Opening and Reading PDFs

from pdf_oxide import PdfDocument

# Open existing PDF (path can be str or pathlib.Path)
doc = PdfDocument("document.pdf")

# Or use as a context manager
with PdfDocument("document.pdf") as doc:
    text = doc.extract_text(0)
    print(f"Text: {text}")
    markdown = doc.to_markdown(0)
    print(f"Pages: {doc.page_count()}")

# Extract text from page 0
text = doc.extract_text(0)
print(f"Text: {text}")

# Convert to Markdown
markdown = doc.to_markdown(0)
print(f"Markdown:\n{markdown}")

# Get page count
print(f"Pages: {doc.page_count()}")

Builder Pattern for Advanced Creation

For full control over PDF creation, use PdfBuilder:

from pdf_oxide import PdfBuilder, PageSize

pdf = (PdfBuilder()
    .title("Annual Report 2025")
    .author("Company Inc.")
    .subject("Financial Summary")
    .page_size(PageSize.A4)
    .margins(72.0, 72.0, 72.0, 72.0)  # 1 inch margins
    .font_size(11.0)
    .from_markdown("# Annual Report\n\n..."))

pdf.save("annual-report.pdf")

Encryption and Security

Password Protection

from pdf_oxide import Pdf

pdf = Pdf.from_markdown("# Confidential Document")

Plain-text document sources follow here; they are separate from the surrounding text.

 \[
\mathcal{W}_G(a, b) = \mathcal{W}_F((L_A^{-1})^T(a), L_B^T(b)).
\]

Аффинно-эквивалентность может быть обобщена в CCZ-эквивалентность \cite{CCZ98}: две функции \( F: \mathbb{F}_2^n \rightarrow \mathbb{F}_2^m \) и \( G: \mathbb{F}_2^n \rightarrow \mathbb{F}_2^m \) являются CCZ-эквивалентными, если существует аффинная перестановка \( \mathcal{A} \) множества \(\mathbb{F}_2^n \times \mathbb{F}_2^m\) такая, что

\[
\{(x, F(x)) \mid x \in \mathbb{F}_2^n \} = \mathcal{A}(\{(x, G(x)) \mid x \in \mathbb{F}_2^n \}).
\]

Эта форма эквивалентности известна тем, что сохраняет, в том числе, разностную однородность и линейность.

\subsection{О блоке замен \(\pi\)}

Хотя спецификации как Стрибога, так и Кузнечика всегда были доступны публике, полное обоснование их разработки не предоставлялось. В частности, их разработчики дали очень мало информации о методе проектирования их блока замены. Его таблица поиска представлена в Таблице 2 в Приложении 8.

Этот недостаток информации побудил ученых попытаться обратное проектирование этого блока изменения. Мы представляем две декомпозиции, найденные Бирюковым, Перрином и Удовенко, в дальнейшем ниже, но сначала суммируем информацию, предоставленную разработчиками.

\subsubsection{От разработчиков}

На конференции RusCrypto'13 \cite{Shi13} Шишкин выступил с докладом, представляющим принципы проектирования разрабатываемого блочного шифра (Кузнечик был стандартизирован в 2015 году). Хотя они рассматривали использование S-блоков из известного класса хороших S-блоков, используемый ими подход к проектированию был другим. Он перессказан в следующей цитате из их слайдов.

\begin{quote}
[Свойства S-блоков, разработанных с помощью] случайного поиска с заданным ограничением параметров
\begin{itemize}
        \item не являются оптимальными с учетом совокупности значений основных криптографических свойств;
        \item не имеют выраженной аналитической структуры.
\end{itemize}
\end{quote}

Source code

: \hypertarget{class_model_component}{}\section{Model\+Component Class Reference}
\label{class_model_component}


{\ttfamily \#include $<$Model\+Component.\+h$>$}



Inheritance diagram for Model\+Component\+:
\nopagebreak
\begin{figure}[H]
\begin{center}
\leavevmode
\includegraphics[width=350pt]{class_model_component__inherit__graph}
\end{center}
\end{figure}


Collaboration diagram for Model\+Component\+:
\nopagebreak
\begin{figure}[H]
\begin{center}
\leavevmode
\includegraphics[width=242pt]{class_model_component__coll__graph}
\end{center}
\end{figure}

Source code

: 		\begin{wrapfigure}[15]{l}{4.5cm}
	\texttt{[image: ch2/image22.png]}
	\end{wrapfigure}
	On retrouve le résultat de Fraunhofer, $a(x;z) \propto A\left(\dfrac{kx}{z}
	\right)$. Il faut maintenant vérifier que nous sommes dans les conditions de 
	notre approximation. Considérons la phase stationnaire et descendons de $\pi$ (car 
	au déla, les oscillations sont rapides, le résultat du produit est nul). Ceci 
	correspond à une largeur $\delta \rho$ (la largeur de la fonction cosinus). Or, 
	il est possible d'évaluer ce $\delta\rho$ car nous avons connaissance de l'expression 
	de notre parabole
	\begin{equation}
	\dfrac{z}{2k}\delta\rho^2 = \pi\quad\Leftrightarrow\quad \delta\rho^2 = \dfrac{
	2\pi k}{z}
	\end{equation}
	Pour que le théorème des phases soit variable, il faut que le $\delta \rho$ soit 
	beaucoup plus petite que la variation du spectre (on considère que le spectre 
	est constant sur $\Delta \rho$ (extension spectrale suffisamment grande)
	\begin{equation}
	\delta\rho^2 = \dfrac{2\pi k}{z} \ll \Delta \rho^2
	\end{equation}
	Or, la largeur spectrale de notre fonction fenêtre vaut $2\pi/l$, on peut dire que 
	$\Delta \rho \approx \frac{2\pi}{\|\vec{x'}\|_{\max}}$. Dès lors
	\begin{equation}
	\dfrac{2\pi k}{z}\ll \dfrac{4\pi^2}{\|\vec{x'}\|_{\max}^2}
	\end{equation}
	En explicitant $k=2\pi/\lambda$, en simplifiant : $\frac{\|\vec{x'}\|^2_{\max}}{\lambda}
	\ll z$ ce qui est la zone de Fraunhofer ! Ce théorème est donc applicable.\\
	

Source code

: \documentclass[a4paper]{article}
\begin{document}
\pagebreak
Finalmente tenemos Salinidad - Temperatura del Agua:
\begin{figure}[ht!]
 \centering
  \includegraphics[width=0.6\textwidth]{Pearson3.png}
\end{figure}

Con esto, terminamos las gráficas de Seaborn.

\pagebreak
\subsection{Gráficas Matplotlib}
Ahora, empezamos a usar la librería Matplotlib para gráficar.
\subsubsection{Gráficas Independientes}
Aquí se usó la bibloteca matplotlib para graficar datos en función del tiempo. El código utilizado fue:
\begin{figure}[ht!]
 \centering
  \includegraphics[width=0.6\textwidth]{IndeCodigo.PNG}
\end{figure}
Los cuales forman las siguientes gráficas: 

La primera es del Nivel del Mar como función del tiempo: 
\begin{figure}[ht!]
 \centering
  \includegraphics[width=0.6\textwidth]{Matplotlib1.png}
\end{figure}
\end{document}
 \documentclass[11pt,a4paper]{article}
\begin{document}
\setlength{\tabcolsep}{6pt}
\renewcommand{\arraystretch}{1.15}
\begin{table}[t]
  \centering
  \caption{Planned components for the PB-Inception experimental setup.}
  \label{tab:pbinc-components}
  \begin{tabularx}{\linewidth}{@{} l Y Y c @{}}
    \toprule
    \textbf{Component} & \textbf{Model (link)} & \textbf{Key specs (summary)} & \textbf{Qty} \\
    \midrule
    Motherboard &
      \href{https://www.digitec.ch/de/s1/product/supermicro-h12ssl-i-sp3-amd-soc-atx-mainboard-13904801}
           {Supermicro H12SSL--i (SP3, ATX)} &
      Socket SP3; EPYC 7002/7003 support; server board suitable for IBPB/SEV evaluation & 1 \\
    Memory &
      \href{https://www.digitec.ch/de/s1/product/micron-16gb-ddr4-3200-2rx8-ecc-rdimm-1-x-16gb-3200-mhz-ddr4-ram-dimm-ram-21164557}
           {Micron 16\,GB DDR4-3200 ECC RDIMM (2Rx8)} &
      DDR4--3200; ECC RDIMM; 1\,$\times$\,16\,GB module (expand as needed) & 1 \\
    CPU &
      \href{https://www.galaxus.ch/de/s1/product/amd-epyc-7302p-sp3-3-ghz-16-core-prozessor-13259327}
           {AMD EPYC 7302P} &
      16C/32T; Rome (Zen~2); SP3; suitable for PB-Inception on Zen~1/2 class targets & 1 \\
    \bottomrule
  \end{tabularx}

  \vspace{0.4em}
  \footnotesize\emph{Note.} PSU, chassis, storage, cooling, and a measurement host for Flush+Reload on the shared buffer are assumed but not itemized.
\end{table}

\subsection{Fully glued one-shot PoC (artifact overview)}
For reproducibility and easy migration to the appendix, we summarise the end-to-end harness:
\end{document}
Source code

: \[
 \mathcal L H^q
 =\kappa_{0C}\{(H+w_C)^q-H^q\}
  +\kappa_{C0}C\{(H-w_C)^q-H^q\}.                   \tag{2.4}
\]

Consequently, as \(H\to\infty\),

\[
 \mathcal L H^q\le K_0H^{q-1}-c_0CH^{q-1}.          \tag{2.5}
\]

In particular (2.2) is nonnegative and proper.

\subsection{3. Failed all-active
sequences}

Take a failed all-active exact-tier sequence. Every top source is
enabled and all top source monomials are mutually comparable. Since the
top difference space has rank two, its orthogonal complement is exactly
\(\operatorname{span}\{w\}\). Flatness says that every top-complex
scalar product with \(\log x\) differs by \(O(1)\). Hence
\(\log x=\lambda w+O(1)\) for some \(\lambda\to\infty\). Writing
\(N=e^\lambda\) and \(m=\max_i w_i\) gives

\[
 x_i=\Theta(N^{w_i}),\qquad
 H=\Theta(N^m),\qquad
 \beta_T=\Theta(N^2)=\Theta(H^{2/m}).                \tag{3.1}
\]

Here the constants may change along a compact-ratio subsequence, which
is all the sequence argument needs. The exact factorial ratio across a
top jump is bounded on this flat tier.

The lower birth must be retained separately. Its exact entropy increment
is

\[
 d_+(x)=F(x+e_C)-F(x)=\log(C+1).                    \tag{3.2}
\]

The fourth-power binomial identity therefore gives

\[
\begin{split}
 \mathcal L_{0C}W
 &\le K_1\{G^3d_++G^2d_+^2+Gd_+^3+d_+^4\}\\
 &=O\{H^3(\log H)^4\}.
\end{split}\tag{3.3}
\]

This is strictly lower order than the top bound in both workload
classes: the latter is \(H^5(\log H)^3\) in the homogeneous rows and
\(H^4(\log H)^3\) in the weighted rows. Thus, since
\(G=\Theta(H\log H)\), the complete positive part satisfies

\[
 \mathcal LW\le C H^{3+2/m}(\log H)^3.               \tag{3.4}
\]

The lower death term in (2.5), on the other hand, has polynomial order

# Simple password protection (AES-256)
pdf.save_encrypted("secure.pdf", "user-password", "owner-password")

Text Extraction Options

Basic Extraction

from pdf_oxide import PdfDocument

doc = PdfDocument("paper.pdf")
text = doc.extract_text(0)

With Options

from pdf_oxide import PdfDocument, ConversionOptions

doc = PdfDocument("paper.pdf")
options = ConversionOptions(
    detect_headings=True,
    detect_lists=True,
    embed_images=True
)
markdown = doc.to_markdown(0, options)

Extract All Pages

from pdf_oxide import PdfDocument

doc = PdfDocument("book.pdf")

# Extract text from all pages
all_text = doc.extract_text_all()

# Convert entire document to Markdown
all_markdown = doc.to_markdown_all()

Office Document Conversion

Convert DOCX, XLSX, and PPTX files to PDF:

from pdf_oxide import OfficeConverter

# Auto-detect format
converter = OfficeConverter()

# Convert Word document
converter.convert("report.docx", "report.pdf")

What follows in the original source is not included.